Street food is an interesting notion in Japan. Oxymoronic, even, given that eating in the street is generally frowned upon. Which is why there are comparatively few food stalls, and why some have chairs and tables, or little shelves for leaning on, allowing customers to sate their hunger outdoors without risking a social faux pas.

Walnut-sized takoyaki are made all over Japan but they originated in the port city of Osaka, on the island of Honshu, where they remain the most popular street food.

Across the city, roadside stalls, convenience stores and speciality restaurants dish up these savoury spheres (crispy on the outside, gooey inside), which are scorching hot when served fresh off the griddle. Better, then, to wait a few minutes before plucking one up with the obligatory toothpick and taking your first, tentative bite.

Making takoyaki starts with a batter of flour, eggs, baking powder, dried fish and dashi (seaweed broth). Cast-iron or copper moulds, which look a little like egg boxes, are oiled and heated before a lashing of batter is ladled in.

Next, the filling is scattered across the top: boiled octopus pieces, chopped spring onion, tempura batter crumbs and pickled ginger. More batter is poured across the top and left to cook for a few minutes. The cook then turns the takoyaki, so that any uncooked batter flows into the bottom of the moulds. They’re rotated regularly to create evenly cooked, spheres with a thin, crispy skin and an oozing, bechamel-like centre. Outside of Osaka, however, takoyaki tends to have a thicker skin and batter that’s more firmly set, yet still soft and creamy. 

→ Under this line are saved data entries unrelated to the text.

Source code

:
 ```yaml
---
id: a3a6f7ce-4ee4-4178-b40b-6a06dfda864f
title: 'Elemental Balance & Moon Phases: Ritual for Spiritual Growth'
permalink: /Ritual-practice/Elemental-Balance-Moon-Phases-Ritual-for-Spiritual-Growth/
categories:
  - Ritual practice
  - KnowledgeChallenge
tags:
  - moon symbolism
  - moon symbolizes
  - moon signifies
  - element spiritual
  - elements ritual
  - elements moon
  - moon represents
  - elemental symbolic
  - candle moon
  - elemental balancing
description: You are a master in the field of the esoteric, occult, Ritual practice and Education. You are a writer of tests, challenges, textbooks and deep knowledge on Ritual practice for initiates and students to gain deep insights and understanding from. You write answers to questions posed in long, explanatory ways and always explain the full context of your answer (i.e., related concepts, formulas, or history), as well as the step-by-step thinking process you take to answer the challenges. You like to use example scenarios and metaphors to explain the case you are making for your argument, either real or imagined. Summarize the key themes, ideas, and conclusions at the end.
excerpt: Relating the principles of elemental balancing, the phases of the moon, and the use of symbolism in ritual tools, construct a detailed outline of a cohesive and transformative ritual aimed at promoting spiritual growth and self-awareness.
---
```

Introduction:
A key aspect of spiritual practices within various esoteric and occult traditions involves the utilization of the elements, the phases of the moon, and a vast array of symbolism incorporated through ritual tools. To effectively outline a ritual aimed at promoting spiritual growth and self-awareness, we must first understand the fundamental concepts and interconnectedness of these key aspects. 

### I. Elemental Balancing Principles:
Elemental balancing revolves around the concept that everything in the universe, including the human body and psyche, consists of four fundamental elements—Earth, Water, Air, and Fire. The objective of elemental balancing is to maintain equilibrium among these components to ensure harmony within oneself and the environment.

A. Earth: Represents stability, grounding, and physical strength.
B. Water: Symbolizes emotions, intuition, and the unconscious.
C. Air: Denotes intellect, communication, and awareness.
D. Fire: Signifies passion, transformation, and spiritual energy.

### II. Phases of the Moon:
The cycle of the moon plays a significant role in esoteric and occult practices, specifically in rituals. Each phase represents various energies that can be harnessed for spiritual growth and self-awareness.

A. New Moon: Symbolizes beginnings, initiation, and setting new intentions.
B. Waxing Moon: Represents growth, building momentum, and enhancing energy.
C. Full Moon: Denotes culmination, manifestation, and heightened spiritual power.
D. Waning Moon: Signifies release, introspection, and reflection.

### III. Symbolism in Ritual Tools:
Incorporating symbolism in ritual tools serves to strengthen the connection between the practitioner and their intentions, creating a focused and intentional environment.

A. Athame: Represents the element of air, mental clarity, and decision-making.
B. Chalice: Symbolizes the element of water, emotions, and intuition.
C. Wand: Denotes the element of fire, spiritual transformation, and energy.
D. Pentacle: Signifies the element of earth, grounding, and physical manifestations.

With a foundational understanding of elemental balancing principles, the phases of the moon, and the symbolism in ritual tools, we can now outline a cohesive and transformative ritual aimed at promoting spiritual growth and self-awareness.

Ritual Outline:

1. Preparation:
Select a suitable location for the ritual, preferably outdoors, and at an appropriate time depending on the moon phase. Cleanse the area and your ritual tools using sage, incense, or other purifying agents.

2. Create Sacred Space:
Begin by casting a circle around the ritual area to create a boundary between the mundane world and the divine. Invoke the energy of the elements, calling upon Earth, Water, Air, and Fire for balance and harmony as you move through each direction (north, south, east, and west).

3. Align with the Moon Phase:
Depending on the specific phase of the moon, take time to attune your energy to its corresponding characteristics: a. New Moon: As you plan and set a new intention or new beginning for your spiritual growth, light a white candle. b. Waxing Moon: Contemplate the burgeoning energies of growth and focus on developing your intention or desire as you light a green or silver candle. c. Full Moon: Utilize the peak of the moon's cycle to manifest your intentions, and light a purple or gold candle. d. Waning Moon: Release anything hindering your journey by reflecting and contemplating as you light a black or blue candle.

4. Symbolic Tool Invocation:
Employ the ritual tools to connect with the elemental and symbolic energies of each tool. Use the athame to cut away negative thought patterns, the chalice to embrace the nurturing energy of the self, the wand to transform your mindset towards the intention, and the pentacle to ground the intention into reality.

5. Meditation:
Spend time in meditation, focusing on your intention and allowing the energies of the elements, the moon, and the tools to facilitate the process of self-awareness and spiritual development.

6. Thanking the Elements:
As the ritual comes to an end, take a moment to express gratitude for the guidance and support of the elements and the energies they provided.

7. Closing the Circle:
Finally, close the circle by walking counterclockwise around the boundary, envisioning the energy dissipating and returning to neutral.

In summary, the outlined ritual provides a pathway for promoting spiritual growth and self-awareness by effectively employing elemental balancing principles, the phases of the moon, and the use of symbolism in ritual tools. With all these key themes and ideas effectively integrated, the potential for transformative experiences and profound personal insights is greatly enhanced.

In Osaka, most shops recommend eating their takoyaki ‘bare’, without sauce — although late at night, after a beer or two, there’s something addictive about the addition of the thick, Worcestershire-like sweet sauce that’s usually offered as an option, along with a squiggle of mayo, a sprinkling of powdered green nori and a large handful of shaved katsuobushi (dried, smoked skipjack tuna).

Most of the best places to find these delicious spheres are in Osaka. Some shops pride themselves on the broth that goes into the batter, while others focus on their cooking style or history. In truth, though, customer loyalty is usually the driving force behind a vendor’s success. Look out for the busier spots, where the cooks churn out fresh takoyaki at a pace, rather than the places with sad, deflated precooked balls waiting for passing trade. You want pride in the product and a sparkle in the eye of the cook. NSH

Takoyaki are made all over Japan but they originated in the port city of Osaka.

Photograph by Getty Images

8. Yakisoba

Quick, cheap, filling and delicious, yakisoba is one of the pillars of Japanese food culture. The name refers to stir-fried wheat noodles, which can be mixed with just about any combination of meat, vegetables and seafood. That said, pork, cabbage and beansprouts topped with a fried egg is the classic. It sounds simple enough but, this being Japan, there’s more to it — the whole thing is elevated by a variety of condiments such as dried seaweed, pickled ginger and a tangy yakisoba sauce. The dish’s popularity has led to a host of variations springing up in Japan, including the yakisoba sandwich, a carb-heavy snack that involves stuffing fried noodles into a buttered hot-dog bun and topping them with mayonnaise.

Where to start
Yakisoba can be found everywhere from train stations and street food stalls to specialist restaurants and outdoor festivals. It’s also very easy to make, so is often eaten at home — as you’ll discover if you’re lucky enough to score yourself a dinner invitation. JP

9. Mochi

The quintessential Japanese dessert, mochi is a sweet, soft rice cake that’s traditionally eaten at New Year but is now an everyday treat. There’s a bewildering number of varieties, from the classic version, stuffed with sweet red bean paste, to a pink type flavoured with sakura (cherry blossom) — and even some that aren’t made with rice at all, such as warabi, a clear jelly made from bracken plant.

Where to start
Japan has several high-end dessert shops selling all kinds of beautiful mochi creations, such as Ginza Akebono and Toraya. They can also be found on restaurant menus and in convenience stores. JP

Tempura is thought to have been brought to Japan by Portuguese traders and missionaries in the 16th century.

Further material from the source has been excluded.